• What you need to do: Without including any pictures, return the records below exactly as written.

• Provided data:
============================================================

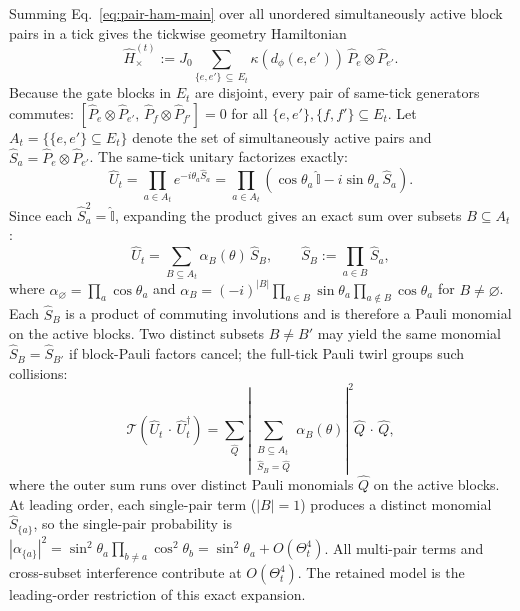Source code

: \documentclass[
aps,
prx,
10pt,
twocolumn,
groupedaddress,
longbibliography,
nofootinbib,
floatfix
]{revtex4-2}
\theoremstyle{definition}
\newcommand{\I}{\hat{\mathbb{I}}}
\newcommand{\Hxt}{\hat H_{\times}^{(t)}}
\begin{document}
Summing Eq.~\eqref{eq:pair-ham-main} over all unordered simultaneously active block pairs in a tick gives the tickwise geometry Hamiltonian
\begin{equation}
\Hxt
:=
J_0
\sum_{\{e,e'\}\,\subseteq \,E_t}
\kappa\left(d_{\phi}(e,e')\right)\,
\hat P_e\otimes\hat P_{e'}.
\label{eq:tick-ham-main}
\end{equation}
Because the gate blocks in $E_t$ are disjoint, every pair of same-tick generators commutes: $[\hat P_e\otimes\hat P_{e'},\,\hat P_f\otimes\hat P_{f'}]=0$ for all $\{e,e'\},\{f,f'\}\subseteq E_t$. Let $A_t=\{\{e,e'\}\subseteq E_t\}$ denote the set of simultaneously active pairs and $\hat S_a=\hat P_e\otimes\hat P_{e'}$. The same-tick unitary factorizes exactly:
\begin{equation}
\hat U_t = \prod_{a\in A_t} e^{-i\theta_a \hat S_a} = \prod_{a\in A_t}\!\left(\cos\theta_a\,\I - i\sin\theta_a\,\hat S_a\right).
\label{eq:tick-factorize}
\end{equation}
Since each $\hat S_a^2=\I$, expanding the product gives an exact sum over subsets $B\subseteq A_t$:
\begin{equation}
\hat U_t = \sum_{B\subseteq A_t} \alpha_B(\theta)\,\hat S_B, \qquad \hat S_B := \prod_{a\in B}\hat S_a,
\label{eq:parity-expansion}
\end{equation}
where $\alpha_\varnothing = \prod_a \cos\theta_a$ and $\alpha_B = (-i)^{|B|}\prod_{a\in B}\sin\theta_a\prod_{a\notin B}\cos\theta_a$ for $B\neq\varnothing$. Each $\hat S_B$ is a product of commuting involutions and is therefore a Pauli monomial on the active blocks. Two distinct subsets $B\neq B'$ may yield the same monomial $\hat S_B=\hat S_{B'}$ if block-Pauli factors cancel; the full-tick Pauli twirl groups such collisions:
\begin{equation}
\mathcal T(\hat U_t\,\cdot\,\hat U_t^\dagger) = \sum_{\hat Q}\left|\sum_{\substack{B\subseteq A_t\\\hat S_B=\hat Q}} \alpha_B(\theta)\right|^2\hat Q\,\cdot\,\hat Q,
\label{eq:tick-twirl}
\end{equation}
where the outer sum runs over distinct Pauli monomials $\hat Q$ on the active blocks. At leading order, each single-pair term ($|B|=1$) produces a distinct monomial $\hat S_{\{a\}}$, so the single-pair probability is $|\alpha_{\{a\}}|^2 = \sin^2\theta_a\prod_{b\neq a}\cos^2\theta_b = \sin^2\theta_a + O(\Theta_t^4)$. All multi-pair terms and cross-subset interference contribute at $O(\Theta_t^4)$. The retained model is the leading-order restriction of this exact expansion.
\end{document}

============================================================

• Result of the exercise:
Source code

: \documentclass[
aps,
prx,
10pt,
twocolumn,
groupedaddress,
longbibliography,
nofootinbib,
floatfix
]{revtex4-2}
\theoremstyle{definition}
\newcommand{\I}{\hat{\mathbb{I}}}
\newcommand{\Hxt}{\hat H_{\times}^{(t)}}
\begin{document}
Summing Eq.~\eqref{eq:pair-ham-main} over all unordered simultaneously active block pairs in a tick gives the tickwise geometry Hamiltonian
\begin{equation}
\Hxt
:=
J_0
\sum_{\{e,e'\}\,\subseteq \,E_t}
\kappa\left(d_{\phi}(e,e')\right)\,
\hat P_e\otimes\hat P_{e'}.
\label{eq:tick-ham-main}
\end{equation}
Because the gate blocks in $E_t$ are disjoint, every pair of same-tick generators commutes: $[\hat P_e\otimes\hat P_{e'},\,\hat P_f\otimes\hat P_{f'}]=0$ for all $\{e,e'\},\{f,f'\}\subseteq E_t$. Let $A_t=\{\{e,e'\}\subseteq E_t\}$ denote the set of simultaneously active pairs and $\hat S_a=\hat P_e\otimes\hat P_{e'}$. The same-tick unitary factorizes exactly:
\begin{equation}
\hat U_t = \prod_{a\in A_t} e^{-i\theta_a \hat S_a} = \prod_{a\in A_t}\!\left(\cos\theta_a\,\I - i\sin\theta_a\,\hat S_a\right).
\label{eq:tick-factorize}
\end{equation}
Since each $\hat S_a^2=\I$, expanding the product gives an exact sum over subsets $B\subseteq A_t$:
\begin{equation}
\hat U_t = \sum_{B\subseteq A_t} \alpha_B(\theta)\,\hat S_B, \qquad \hat S_B := \prod_{a\in B}\hat S_a,
\label{eq:parity-expansion}
\end{equation}
where $\alpha_\varnothing = \prod_a \cos\theta_a$ and $\alpha_B = (-i)^{|B|}\prod_{a\in B}\sin\theta_a\prod_{a\notin B}\cos\theta_a$ for $B\neq\varnothing$. Each $\hat S_B$ is a product of commuting involutions and is therefore a Pauli monomial on the active blocks. Two distinct subsets $B\neq B'$ may yield the same monomial $\hat S_B=\hat S_{B'}$ if block-Pauli factors cancel; the full-tick Pauli twirl groups such collisions:
\begin{equation}
\mathcal T(\hat U_t\,\cdot\,\hat U_t^\dagger) = \sum_{\hat Q}\left|\sum_{\substack{B\subseteq A_t\\\hat S_B=\hat Q}} \alpha_B(\theta)\right|^2\hat Q\,\cdot\,\hat Q,
\label{eq:tick-twirl}
\end{equation}
where the outer sum runs over distinct Pauli monomials $\hat Q$ on the active blocks. At leading order, each single-pair term ($|B|=1$) produces a distinct monomial $\hat S_{\{a\}}$, so the single-pair probability is $|\alpha_{\{a\}}|^2 = \sin^2\theta_a\prod_{b\neq a}\cos^2\theta_b = \sin^2\theta_a + O(\Theta_t^4)$. All multi-pair terms and cross-subset interference contribute at $O(\Theta_t^4)$. The retained model is the leading-order restriction of this exact expansion.
\end{document}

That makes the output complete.